La primera lectura de los Hechos de los Apóstoles narra la conclusión del llamado primer viaje misionero de Pablo y Bernabé. Fijémonos en las palabras con que exhortaban a los nuevos creyentes que poco tiempo antes habían comenzado a creer: hay que pasar por muchas tribulaciones para entrar en el Reino de Dios. Los exhortaban a la perseverancia frente a la adversidad segura; a la confianza en medio de la oposición y la persecución. No los engañaban con promesas de un futuro fácil aquí en este mundo. La gloria del reino de Dios está más allá de la muralla de fuego de la persecución en este mundo. Pero al tiempo que animaban y exhortaban a las comunidades, en cada una de ellas designaban presbíteros y, con oraciones y ayunos, los encomendaban al Señor, en quien habían creído. Es decir, junto con la exhortación espiritual estaba la organización comunitaria. Son los inicios de la institucionalización de la iglesia cristiana, que hace visible el ámbito de la gracia abierto por Dios en el mundo.
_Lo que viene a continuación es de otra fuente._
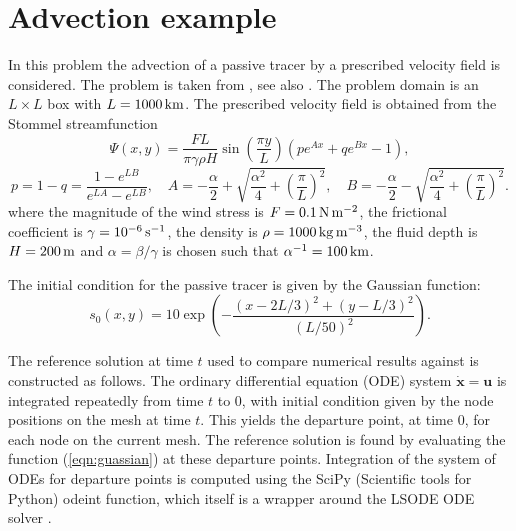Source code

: 
\section{Advection example}
\label{sect:advection}

In this problem the advection of a passive tracer by a prescribed velocity field is considered.
The problem is taken from \cite{hanert2004}, see also \cite{hecht2000}. The problem domain
is an $L\times L$ box with $L=\km[1000]$. The prescribed velocity field is obtained from the
Stommel streamfunction
\begin{equation*}
\Psi(x,y) = \frac{FL}{\pi \gamma \rho H}\sin\left(\frac{\pi y}{L}\right)\left(p e^{Ax} + q e^{Bx}-1\right),
\end{equation*}
\begin{equation*}
p = 1-q = \frac{1-e^{LB}}{e^{LA}-e^{LB}},\quad
A=-\frac{\alpha}{2}+\sqrt{\frac{\alpha^2}{4}+\left(\frac{\pi}{L}\right)^2},\quad
B=-\frac{\alpha}{2}-\sqrt{\frac{\alpha^2}{4}+\left(\frac{\pi}{L}\right)^2}.
\end{equation*}
where the magnitude of the wind stress is $F = \Nmm[0.1]$, the frictional
coefficient is $\gamma = \invs[10^{-6}]$, the density is $\rho = \kgmmm[1000]$, the
fluid depth is $H=\m[200]$ and $\alpha = \beta/\gamma$ is chosen such that $\alpha^{-1}=\km[100]$.

The initial condition for the passive tracer is given by the Gaussian function:
\begin{equation}
s_0(x,y) = 10\exp\left({-\frac{(x-2L/3)^2 + (y-L/3)^2}{(L/50)^2}}\right).
\label{eqn:guassian}
\end{equation}

The reference solution at time $t$ used to compare numerical results against
is constructed as follows.  The ordinary differential equation (ODE) system
$\dot{\pmb{x}}=\pmb{u}$ is integrated repeatedly from time $t$ to $0$, with
initial condition given by the node positions on the mesh at time $t$.  This
yields the departure point, at time $0$, for each node on the current mesh.
The reference solution is found by evaluating the function
(\ref{eqn:guassian}) at these departure points.  Integration of the system
of ODEs for departure points is computed using the SciPy (Scientific tools
for Python) odeint function, which itself is a wrapper around the LSODE ODE
solver \cite{hindmarsh1983}.

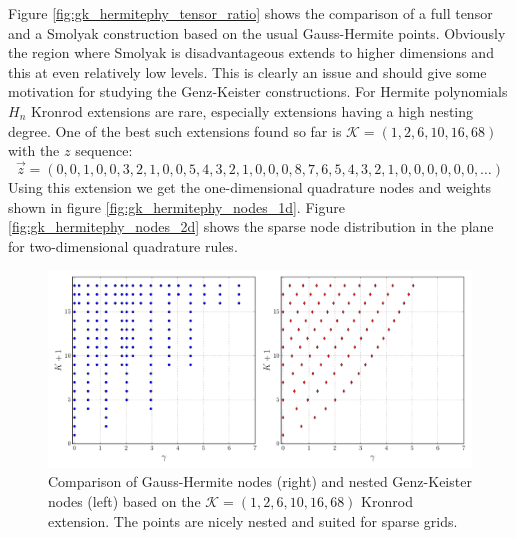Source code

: \documentclass[a4paper,10pt]{article}
\begin{document}
Figure \ref{fig:gk_hermitephy_tensor_ratio} shows the comparison of a full tensor
and a Smolyak construction based on the usual Gauss-Hermite points. Obviously the region
where Smolyak is disadvantageous extends to higher dimensions and this at even relatively
low levels. This is clearly an issue and should give some motivation for studying the
Genz-Keister constructions.
For Hermite polynomials $H_n$ Kronrod extensions are rare, especially extensions
having a high nesting degree. One of the best such extensions found so far is
$\mathcal{K} = (1, 2, 6, 10, 16, 68)$ with the $z$ sequence:
\begin{equation*}
  \vec{z} = (0, 0, 1, 0, 0, 3, 2, 1, 0, 0, 5, 4, 3, 2, 1, 0, 0, 0, 8, 7,
             6, 5, 4, 3, 2, 1, 0, 0, 0, 0, 0, 0, \ldots)
\end{equation*}
Using this extension we get the one-dimensional quadrature nodes and weights shown
in figure \ref{fig:gk_hermitephy_nodes_1d}.
Figure \ref{fig:gk_hermitephy_nodes_2d} shows the sparse
node distribution in the plane for two-dimensional quadrature rules.

\begin{figure}[h]
  \centering
  \includegraphics[width=\linewidth]{./img/gk_hermitephy_nodes_cmp.pdf}
  \caption{Comparison of Gauss-Hermite nodes (right) and nested Genz-Keister nodes (left)
  based on the $\mathcal{K} = (1, 2, 6, 10, 16, 68)$ Kronrod extension. The points are
  nicely nested and suited for sparse grids.}
  \label{fig:gk_hermitephy_nodes_cmp}
\end{figure}
\end{document}
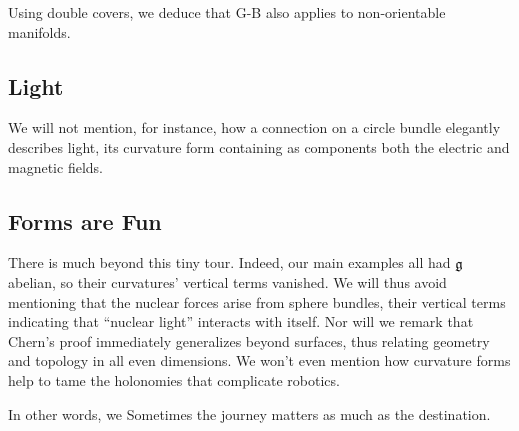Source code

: \documentclass[twocolumn, 11pt]{article}
\newcommand{\gG}{\frak{g}}
\theoremstyle{definition}
\newcommand{\msec}[1]{\subsection*{\color{mblu}\textsf{#1}}}
\begin{document}
        Using double covers, we deduce that G-B also applies to non-orientable
        manifolds.

    \msec{Light}
        We will not mention, for
        instance, how a connection on a circle bundle elegantly describes
        light, its curvature form containing as components both the electric
        and magnetic fields. 

    \msec{Forms are Fun}
        There is much beyond this tiny tour.  Indeed, our main examples all had
        $\gG$ abelian, so their curvatures' vertical terms vanished.  We will
        thus avoid mentioning that the nuclear forces arise from sphere
        bundles, their vertical terms indicating that ``nuclear light''
        interacts with itself.  Nor will we remark that Chern's proof
        immediately generalizes beyond surfaces, thus relating geometry and
        topology in all even dimensions.  We won't even mention how curvature
        forms help to tame the holonomies that complicate robotics.

        In other words, we  
        Sometimes the journey matters as much as the destination.  



\end{document}
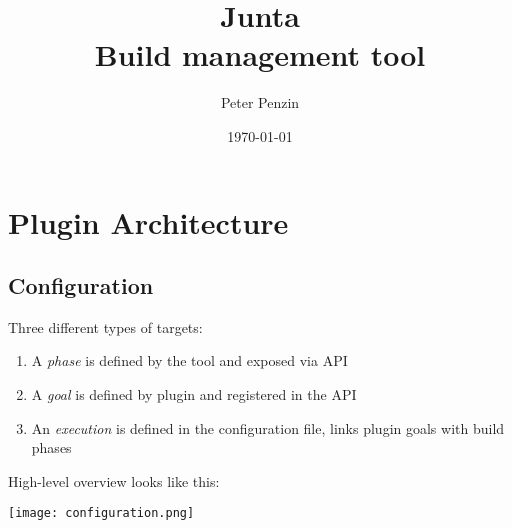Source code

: \documentclass[11pt]{article}
\title{Junta\\Build management tool}
\author{Peter Penzin}
\date{\today}
\begin{document}
\maketitle

\section{Plugin Architecture}
\subsection{Configuration}
Three different types of targets:
\begin{enumerate}
\item A \textit{phase} is defined by the tool and exposed via API
\item A \textit{goal} is defined by plugin and registered in the API
\item An \textit{execution} is defined in the configuration file, links plugin goals with build phases
\end{enumerate}

High-level overview looks like this:

\texttt{[image: configuration.png]}
\end{document}
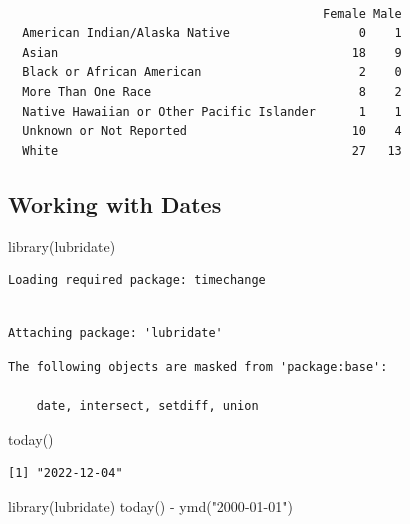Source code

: \documentclass[
  letterpaper,
  DIV=11,
  numbers=noendperiod]{scrartcl}
\newenvironment{Shaded}{\begin{snugshade}}{\end{snugshade}}
\newcommand{\FunctionTok}[1]{\textcolor[rgb]{0.28,0.35,0.67}{#1}}
\newcommand{\NormalTok}[1]{\textcolor[rgb]{0.00,0.23,0.31}{#1}}
\newcommand{\SpecialCharTok}[1]{\textcolor[rgb]{0.37,0.37,0.37}{#1}}
\newcommand{\StringTok}[1]{\textcolor[rgb]{0.13,0.47,0.30}{#1}}
\begin{document}
\begin{verbatim}
                                           
                                            Female Male
  American Indian/Alaska Native                  0    1
  Asian                                         18    9
  Black or African American                      2    0
  More Than One Race                             8    2
  Native Hawaiian or Other Pacific Islander      1    1
  Unknown or Not Reported                       10    4
  White                                         27   13
\end{verbatim}

\hypertarget{working-with-dates}{%
\subsection{Working with Dates}\label{working-with-dates}}

\begin{Shaded}
\begin{Highlighting}[]
\FunctionTok{library}\NormalTok{(lubridate)}
\end{Highlighting}
\end{Shaded}

\begin{verbatim}
Loading required package: timechange
\end{verbatim}

\begin{verbatim}

Attaching package: 'lubridate'
\end{verbatim}

\begin{verbatim}
The following objects are masked from 'package:base':

    date, intersect, setdiff, union
\end{verbatim}

\begin{Shaded}
\begin{Highlighting}[]
\FunctionTok{today}\NormalTok{()}
\end{Highlighting}
\end{Shaded}

\begin{verbatim}
[1] "2022-12-04"
\end{verbatim}

\begin{Shaded}
\begin{Highlighting}[]
\FunctionTok{library}\NormalTok{(lubridate)}
\FunctionTok{today}\NormalTok{() }\SpecialCharTok{{-}} \FunctionTok{ymd}\NormalTok{(}\StringTok{"2000{-}01{-}01"}\NormalTok{)}
\end{Highlighting}
\end{Shaded}
\end{document}
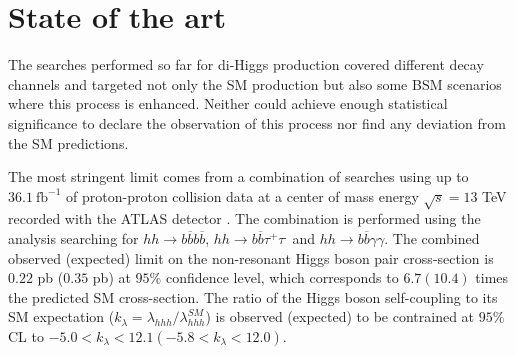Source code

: 
\section{State of the art}
\label{sec:backg}


The searches performed so far for di-Higgs production covered different decay channels and targeted not only the SM production but also some BSM scenarios where this process is enhanced. Neither could achieve enough statistical significance to declare the observation of this process nor find any deviation from the SM predictions. 

The most stringent limit comes from a combination of searches using up to $36.1~\text{fb}^{-1}$ of proton-proton collision data at a center of mass energy $\sqrt{s}=13$ TeV recorded with the ATLAS detector \cite{ATLAShhComb}. The combination is performed using the analysis searching for $hh\rightarrow b\overline{b}b\overline{b}$, $hh\rightarrow b\overline{b}\tau^+\tau^.$ and $hh\rightarrow b\overline{b}\gamma\gamma$. The combined observed (expected) limit on the non-resonant Higgs boson pair cross-section is $0.22$ pb ($0.35$ pb) at $95\%$ confidence level, which corresponds to $6.7 (10.4)$ times the predicted SM cross-section. The ratio of the Higgs boson self-coupling to its SM expectation ($k_{\lambda}=\lambda_{hhh}/\lambda_{hhh}^{SM}$) is observed (expected) to be contrained at $95\%$ CL to $-5.0<k_{\lambda}<12.1 (-5.8<k_{\lambda}<12.0)$. 

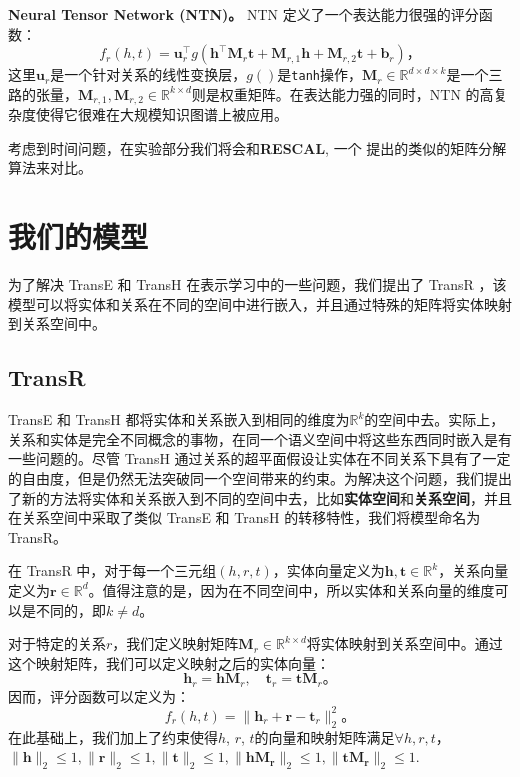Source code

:     \textbf{Neural Tensor Network (NTN)。} NTN \cite{socher2013reasoning} 定义了一个表达能力很强的评分函数：
    \begin{equation}
    f_{r}(h, t) = \mathbf{u}_r^\top g (\mathbf{h}^{\top} \mathbf{M}_r \mathbf{t} + \mathbf{M}_{r, 1} \mathbf{h} + \mathbf{M}_{r, 2}\mathbf{t} + \mathbf{b}_r)，
    \end{equation}
    这里$\mathbf{u}_r$是一个针对关系的线性变换层，$g()$是\texttt{tanh}操作，$\mathbf{M}_r \in \mathbb{R}^{d \times d \times k}$是一个三路的张量，$\mathbf{M}_{r, 1}, \mathbf{M}_{r, 2} \in  \mathbb{R}^{k\times d}$则是权重矩阵。在表达能力强的同时，NTN 的高复杂度使得它很难在大规模知识图谱上被应用。

    考虑到时间问题，在实验部分我们将会和\textbf{RESCAL}, 一个 \cite{nickel2011three,nickel2012factorizing} 提出的类似的矩阵分解算法来对比。


    \section{我们的模型}
    \label{sec:method}

    为了解决 TransE 和 TransH 在表示学习中的一些问题，我们提出了 TransR ，该模型可以将实体和关系在不同的空间中进行嵌入，并且通过特殊的矩阵将实体映射到关系空间中。

    \subsection{TransR}


    TransE 和 TransH 都将实体和关系嵌入到相同的维度为$\mathbb{R}^k$的空间中去。实际上，关系和实体是完全不同概念的事物，在同一个语义空间中将这些东西同时嵌入是有一些问题的。尽管 TransH 通过关系的超平面假设让实体在不同关系下具有了一定的自由度，但是仍然无法突破同一个空间带来的约束。为解决这个问题，我们提出了新的方法将实体和关系嵌入到不同的空间中去，比如\textbf{实体空间}和\textbf{关系空间}，并且在关系空间中采取了类似 TransE 和 TransH 的转移特性，我们将模型命名为TransR。

    在 TransR 中，对于每一个三元组$(h, r, t)$，实体向量定义为$\mathbf{h}, \mathbf{t} \in \mathbb{R}^k$，关系向量定义为$\mathbf{r} \in \mathbb{R}^d$。值得注意的是，因为在不同空间中，所以实体和关系向量的维度可以是不同的，即$k \ne d$。

    对于特定的关系$r$，我们定义映射矩阵$\mathbf{M}_{r} \in \mathbb{R}^{k \times d}$将实体映射到关系空间中。通过这个映射矩阵，我们可以定义映射之后的实体向量：
    \begin{equation}
    \mathbf{h}_{r} = \mathbf{h}\mathbf{M}_r, \quad \mathbf{t}_{r} = \mathbf{t}\mathbf{M}_r。
    \end{equation}
    因而，评分函数可以定义为：
    \begin{equation}
    f_{r}(h, t) = \|\mathbf{h}_r + \mathbf{r} - \mathbf{t}_r\|_{2}^{2}。
    \end{equation}
    在此基础上，我们加上了约束使得$h$, $r$, $t$的向量和映射矩阵满足$\forall h, r, t$，$\|\mathbf{h}\|_2\le1,\|\mathbf{r}\|_2\le1, \|\mathbf{t}\|_2\le1, \|\mathbf{h}\mathbf{M_r}\|_2\le1, \|\mathbf{t}\mathbf{M_r}\|_2\le1$.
Los discípulos de Jesús hemos recibido una norma de vida. Les doy un mandamiento nuevo: que se amen los unos a los otros, como yo los he amado; y por este amor reconocerán todos que ustedes son mis discípulos. El mandamiento es nuevo, porque regula la vida de quienes viven en el mundo nuevo, ese mundo que vio el vidente del Apocalipsis. El amor es la forma de actuar que pone el interés y beneficio del otro al mismo nivel que ponemos el propio beneficio e interés. Ama a tu prójimo como a ti mismo. El amor introduce en las relaciones humanas la gratuidad que Dios ha creado en su relación con nosotros. Ese amor fue el que guió a Cristo y lo condujo a su muerte y resurrección.